The writing on this site is occasionally personal in tone because I think motivation matters. The mathematics, however, has to stand without rhetoric and can be found as follows across a series of links on this website and one paper for publication:
Internal site links to:
epistemic + institutional foundation: https://www.dottheory.co.uk/paper/a-modern-constitution
mathematical language for conditional objects: https://www.dottheory.co.uk/paper/conditional-set-theory
dynamics / optimisation geometry: https://www.dottheory.co.uk/paper/cost-homotop
External GitHub Repo: https://github.com/stefaanvossen-dot/Dot-theory
The paper for publication will be linked here when published but its derivative elaborations can be tentatively evaluated across the website.
The core programme claim in one paragraph:
Physical theories map observations into state representations and then evolve those states to generate predictions. Dot Theory asks whether some classes of contextual variables that affect modelling and measurement are being treated implicitly, or discarded entirely, in standard representations. If such variables can be formalised as auxiliary structure, then an extended state representation may be warranted.
The programme requirement is strict: any extension must be consistent, must preserve required symmetries unless explicitly justified, must recover the standard formalism as a limiting case, and must generate at least one clear empirical discriminator.
What Dot Theory does not claim:
To keep the site accountable, it is important to state boundaries upfront.
Dot Theory as a central claim does not, on its own, claim to:
replace Quantum Mechanics or General Relativity
“solve” unification by assertion
derive consciousness from physics, or physics from consciousness
establish a universal ethic
offer conclusions without derivations
It merely offers toy examples in relation to them.
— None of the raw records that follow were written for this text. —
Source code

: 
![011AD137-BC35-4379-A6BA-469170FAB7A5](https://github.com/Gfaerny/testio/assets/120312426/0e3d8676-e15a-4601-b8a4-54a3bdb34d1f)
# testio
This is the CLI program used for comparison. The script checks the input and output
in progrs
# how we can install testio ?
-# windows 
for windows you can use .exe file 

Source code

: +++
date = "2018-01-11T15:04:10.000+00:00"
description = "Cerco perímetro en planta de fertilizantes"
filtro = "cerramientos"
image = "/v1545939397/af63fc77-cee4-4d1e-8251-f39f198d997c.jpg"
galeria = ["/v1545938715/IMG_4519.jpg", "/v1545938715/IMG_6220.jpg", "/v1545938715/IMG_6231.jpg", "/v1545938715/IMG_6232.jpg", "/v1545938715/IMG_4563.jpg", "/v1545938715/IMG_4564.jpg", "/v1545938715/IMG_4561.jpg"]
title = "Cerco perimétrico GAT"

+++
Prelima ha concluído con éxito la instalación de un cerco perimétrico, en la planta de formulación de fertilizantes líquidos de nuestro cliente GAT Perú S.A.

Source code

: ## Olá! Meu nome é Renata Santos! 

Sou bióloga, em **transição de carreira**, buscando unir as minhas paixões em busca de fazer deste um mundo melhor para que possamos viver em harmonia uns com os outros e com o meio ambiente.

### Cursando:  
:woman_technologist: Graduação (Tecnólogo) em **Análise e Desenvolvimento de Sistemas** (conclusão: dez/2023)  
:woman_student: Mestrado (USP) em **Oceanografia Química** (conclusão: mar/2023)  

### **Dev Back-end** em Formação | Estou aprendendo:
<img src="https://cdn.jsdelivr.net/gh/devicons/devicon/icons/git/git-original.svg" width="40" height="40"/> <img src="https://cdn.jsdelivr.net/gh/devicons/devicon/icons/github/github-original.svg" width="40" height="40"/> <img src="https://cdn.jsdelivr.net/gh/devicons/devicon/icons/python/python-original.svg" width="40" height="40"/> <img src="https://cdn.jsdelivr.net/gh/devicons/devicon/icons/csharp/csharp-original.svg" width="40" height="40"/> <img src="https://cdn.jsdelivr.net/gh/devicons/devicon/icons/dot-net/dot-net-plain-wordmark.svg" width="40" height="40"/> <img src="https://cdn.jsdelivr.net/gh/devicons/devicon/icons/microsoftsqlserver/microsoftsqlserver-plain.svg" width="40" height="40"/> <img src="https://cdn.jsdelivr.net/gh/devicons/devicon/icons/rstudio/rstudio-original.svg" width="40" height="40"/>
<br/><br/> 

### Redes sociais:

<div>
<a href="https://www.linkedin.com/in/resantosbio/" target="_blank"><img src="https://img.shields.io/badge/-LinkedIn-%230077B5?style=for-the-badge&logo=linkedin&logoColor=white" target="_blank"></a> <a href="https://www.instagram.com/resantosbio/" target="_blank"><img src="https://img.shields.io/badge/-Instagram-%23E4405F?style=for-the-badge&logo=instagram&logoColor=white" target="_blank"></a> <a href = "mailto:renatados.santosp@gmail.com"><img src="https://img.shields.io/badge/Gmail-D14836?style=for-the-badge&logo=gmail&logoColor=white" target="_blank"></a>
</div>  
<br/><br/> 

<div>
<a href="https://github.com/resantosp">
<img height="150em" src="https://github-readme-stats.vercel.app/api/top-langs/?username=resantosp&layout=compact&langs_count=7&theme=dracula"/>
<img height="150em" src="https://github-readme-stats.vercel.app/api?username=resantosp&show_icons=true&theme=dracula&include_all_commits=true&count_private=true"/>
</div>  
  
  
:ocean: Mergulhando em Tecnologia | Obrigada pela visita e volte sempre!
You will find conjectures and programme proposals here. Where something is conjectural, it is labelled as such. Where something is formal, it is presented with definitions, assumptions, and conditions.
Where to start:
If you want the programme-level overview first:
Project Overview: what is being claimed, what is not, and what would count as success or failure.
If you’re into law and want the constitutional and institutional extension:
Informational Constitutionalism: a structural argument about procedural access to evaluative information in computational governance.
If you want the human motivation, with disciplined scope:
Happiness: how representation, feedback, and agency relate to wellbeing under partial observability, without metaphysical inflation.
If you want technical material:
Logic and the technical pages: definitions, formal structure, and the programme’s research direction.
Blog posts remain as working notes and drafts. They are exemplary of the core programme pages.
AI is implicit to the program and discussed variously as tool.
A minimal formal orientation:
When notation appears on this site, it is used in a restrained and orienting sense.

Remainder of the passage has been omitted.